The surprising take-away from this experience directly impacted my writing. Up to that point, I’d been cautious about the events I wrote into my novel. Is this too unbelievable? Unrealistic? Will the reader accept this without tossing the book aside? It occurred to me that unbelievable things happen to people all the time. Take the moose outside our window as an example, or the time my daughter and I encountered
a black bear alongside the road and watched him eat dandelions for 45 minutes. How about the evening we discovered a wolf in the woods on base (dangerously close to several homes), or the time the bear wandered down the sidewalk near the commissary and I got in trouble with the base security guards for taking a picture, or spending a half-hour all alone with the mama and baby moose (newly hatched) along the road to the base hospital? And let’s not forget the evening I got out of the car on a lonely gravel road and chased a grizzly bear until I got a picture. When I arrived in Alaska, I could never have predicted these events; they were too inconceivable, outlandish, impossible.
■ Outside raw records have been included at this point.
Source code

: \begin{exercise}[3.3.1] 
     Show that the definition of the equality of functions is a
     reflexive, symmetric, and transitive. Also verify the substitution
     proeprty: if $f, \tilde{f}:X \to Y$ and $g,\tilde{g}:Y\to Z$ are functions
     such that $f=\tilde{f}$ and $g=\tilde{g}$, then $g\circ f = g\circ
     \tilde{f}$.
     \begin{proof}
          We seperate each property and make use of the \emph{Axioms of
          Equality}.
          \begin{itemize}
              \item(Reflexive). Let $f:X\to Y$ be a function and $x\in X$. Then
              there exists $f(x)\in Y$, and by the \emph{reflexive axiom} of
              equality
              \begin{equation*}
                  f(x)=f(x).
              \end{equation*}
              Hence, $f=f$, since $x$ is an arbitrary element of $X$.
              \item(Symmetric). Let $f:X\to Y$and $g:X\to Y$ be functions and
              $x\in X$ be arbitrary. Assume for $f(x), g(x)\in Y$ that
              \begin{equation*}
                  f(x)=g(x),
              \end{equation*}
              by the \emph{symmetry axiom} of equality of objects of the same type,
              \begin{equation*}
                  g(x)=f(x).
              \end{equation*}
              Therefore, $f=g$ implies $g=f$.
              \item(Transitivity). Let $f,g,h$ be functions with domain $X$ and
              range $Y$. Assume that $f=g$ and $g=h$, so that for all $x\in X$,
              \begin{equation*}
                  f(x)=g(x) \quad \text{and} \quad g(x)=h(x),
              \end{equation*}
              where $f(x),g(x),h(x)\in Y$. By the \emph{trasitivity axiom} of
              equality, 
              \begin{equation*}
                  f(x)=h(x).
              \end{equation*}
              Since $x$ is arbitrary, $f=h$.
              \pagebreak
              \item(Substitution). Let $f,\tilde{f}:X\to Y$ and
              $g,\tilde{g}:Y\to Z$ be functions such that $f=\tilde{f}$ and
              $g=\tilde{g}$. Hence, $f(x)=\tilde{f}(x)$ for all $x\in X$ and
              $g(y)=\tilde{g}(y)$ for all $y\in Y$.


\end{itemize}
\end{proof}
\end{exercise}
Except they weren’t. Life proved that to me. After that realization, I looked at the outlandish predicaments I put my characters into in Misstep, the first book of my Road’s End series, as far-fetched, but no more far-fetched than the strange things that happen in life. I know that with the proper set-up of characterization and plot, readers can be drawn into the story and accept the unlikely (or even the downright impossible) as truth. And for me, at least, therein lies the fun!
After all, isn’t suspension of disbelief the whole point of fiction? Aren’t we taking our readers on an adventure into the world we’ve created for them? Why not make it a worthwhile journey into the unlikely events that can happen between the covers of a book?
What about you? Do you enjoy reading about the impossible and for a little while, at least, believing without reservation that it can happen?